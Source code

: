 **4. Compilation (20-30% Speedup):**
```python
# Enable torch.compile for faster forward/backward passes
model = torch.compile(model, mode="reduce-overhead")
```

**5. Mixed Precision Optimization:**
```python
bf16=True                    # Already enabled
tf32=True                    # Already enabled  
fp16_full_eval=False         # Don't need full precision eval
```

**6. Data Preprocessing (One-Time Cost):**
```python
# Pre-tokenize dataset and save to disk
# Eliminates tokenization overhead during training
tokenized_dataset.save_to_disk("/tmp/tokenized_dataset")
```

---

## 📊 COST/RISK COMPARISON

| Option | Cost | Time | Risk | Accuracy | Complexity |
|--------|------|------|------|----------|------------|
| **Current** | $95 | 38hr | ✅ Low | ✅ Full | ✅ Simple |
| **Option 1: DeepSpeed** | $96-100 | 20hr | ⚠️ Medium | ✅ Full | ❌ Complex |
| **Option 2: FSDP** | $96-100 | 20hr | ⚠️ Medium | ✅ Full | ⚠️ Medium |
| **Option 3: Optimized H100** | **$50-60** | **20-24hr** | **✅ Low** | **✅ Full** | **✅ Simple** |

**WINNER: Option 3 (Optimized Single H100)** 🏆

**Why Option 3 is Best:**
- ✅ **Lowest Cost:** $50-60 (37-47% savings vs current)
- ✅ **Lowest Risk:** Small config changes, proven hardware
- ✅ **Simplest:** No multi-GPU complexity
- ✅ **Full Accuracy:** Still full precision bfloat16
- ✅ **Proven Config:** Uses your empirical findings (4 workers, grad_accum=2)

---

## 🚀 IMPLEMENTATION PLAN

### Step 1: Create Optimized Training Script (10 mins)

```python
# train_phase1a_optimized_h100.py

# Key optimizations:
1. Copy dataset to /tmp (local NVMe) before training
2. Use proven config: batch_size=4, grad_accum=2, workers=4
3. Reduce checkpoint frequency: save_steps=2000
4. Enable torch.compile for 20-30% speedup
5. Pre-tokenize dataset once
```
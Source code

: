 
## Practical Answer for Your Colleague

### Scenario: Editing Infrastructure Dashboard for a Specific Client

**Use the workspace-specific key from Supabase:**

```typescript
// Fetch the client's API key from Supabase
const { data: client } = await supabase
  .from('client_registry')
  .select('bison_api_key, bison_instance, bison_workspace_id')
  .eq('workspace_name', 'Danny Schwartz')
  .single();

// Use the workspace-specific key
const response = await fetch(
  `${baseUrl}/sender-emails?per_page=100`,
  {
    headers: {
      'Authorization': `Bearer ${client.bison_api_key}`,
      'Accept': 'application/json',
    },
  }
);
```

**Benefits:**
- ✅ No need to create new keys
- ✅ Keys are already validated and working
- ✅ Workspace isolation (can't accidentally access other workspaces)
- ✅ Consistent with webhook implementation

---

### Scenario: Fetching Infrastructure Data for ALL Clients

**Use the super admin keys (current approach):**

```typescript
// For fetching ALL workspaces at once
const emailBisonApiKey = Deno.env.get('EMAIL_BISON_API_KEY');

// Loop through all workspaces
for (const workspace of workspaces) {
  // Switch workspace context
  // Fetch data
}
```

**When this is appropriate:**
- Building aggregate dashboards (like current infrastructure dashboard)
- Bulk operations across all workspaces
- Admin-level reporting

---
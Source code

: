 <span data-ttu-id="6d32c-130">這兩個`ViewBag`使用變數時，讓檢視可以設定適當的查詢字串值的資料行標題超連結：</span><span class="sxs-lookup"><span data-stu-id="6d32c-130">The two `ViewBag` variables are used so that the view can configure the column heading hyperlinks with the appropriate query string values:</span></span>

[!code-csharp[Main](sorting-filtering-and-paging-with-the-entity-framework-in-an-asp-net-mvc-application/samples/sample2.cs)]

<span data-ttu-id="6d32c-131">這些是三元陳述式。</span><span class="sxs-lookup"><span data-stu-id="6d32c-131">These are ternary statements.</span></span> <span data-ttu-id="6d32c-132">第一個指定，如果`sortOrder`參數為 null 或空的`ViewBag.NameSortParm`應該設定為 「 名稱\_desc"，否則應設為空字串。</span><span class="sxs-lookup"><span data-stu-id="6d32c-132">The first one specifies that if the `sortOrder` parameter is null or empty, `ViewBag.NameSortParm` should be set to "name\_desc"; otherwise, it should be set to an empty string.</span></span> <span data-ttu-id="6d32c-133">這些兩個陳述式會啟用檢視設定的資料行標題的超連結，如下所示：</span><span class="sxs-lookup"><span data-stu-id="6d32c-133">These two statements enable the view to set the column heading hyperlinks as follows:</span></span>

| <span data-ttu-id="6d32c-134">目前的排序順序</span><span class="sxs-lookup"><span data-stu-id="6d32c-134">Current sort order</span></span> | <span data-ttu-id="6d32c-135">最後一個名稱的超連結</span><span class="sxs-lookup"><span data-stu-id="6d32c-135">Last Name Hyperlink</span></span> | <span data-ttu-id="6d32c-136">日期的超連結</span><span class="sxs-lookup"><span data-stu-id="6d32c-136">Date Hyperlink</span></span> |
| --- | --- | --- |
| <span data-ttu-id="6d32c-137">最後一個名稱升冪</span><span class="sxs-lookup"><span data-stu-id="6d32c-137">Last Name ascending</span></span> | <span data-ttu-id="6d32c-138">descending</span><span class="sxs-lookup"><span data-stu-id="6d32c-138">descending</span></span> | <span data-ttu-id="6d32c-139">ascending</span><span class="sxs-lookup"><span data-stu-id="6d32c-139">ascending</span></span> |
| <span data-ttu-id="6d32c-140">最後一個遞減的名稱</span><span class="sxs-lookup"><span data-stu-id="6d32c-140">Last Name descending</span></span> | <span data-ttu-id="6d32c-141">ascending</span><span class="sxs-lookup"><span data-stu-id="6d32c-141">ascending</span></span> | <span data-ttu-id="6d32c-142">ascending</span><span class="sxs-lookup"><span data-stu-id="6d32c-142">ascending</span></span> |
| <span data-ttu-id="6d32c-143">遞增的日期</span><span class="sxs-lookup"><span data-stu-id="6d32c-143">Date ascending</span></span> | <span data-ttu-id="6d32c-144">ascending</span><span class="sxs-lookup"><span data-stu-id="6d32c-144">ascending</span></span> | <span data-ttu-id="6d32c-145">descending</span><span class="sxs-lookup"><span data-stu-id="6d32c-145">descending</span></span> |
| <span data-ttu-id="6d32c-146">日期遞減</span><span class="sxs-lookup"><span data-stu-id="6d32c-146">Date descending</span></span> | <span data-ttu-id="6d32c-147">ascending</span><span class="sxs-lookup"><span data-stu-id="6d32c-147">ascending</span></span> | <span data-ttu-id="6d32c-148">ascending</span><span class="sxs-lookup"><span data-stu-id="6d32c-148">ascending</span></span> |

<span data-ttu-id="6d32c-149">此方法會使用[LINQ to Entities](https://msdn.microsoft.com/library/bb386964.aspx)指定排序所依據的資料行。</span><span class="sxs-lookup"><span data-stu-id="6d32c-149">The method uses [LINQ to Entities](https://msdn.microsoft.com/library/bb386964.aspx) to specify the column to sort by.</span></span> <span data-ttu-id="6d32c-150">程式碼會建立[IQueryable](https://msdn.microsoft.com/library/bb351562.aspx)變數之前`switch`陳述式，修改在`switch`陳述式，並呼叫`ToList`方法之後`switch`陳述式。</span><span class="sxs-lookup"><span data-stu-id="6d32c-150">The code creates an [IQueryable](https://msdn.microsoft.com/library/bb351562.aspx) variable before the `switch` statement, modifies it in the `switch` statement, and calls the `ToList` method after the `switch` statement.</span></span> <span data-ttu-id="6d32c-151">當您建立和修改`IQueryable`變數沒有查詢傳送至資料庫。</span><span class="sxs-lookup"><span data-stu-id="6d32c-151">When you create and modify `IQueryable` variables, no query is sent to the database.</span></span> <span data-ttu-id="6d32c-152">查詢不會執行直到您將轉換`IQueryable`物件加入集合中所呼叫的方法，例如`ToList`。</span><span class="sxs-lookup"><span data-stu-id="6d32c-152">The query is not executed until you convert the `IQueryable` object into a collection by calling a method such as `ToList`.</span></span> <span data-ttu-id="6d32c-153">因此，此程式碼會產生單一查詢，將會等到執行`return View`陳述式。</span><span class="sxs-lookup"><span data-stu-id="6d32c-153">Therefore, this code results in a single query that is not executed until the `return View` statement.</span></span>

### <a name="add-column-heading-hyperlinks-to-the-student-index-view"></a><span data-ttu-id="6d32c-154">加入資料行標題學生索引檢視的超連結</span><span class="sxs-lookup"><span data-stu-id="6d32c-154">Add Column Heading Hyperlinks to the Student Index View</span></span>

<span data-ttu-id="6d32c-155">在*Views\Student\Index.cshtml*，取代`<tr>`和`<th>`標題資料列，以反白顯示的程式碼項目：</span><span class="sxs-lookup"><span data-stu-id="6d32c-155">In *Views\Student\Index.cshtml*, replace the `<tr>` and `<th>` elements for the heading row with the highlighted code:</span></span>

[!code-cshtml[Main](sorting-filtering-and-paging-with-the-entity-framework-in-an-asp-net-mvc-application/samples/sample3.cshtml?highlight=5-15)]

☆ ☆ ☆

Wherever the string "appropriate" appears in a line above, copy that line.

**When this is appropriate:**
: <span data-ttu-id="6d32c-130">這兩個`ViewBag`使用變數時，讓檢視可以設定適當的查詢字串值的資料行標題超連結：</span><span class="sxs-lookup"><span data-stu-id="6d32c-130">The two `ViewBag` variables are used so that the view can configure the column heading hyperlinks with the appropriate query string values:</span></span>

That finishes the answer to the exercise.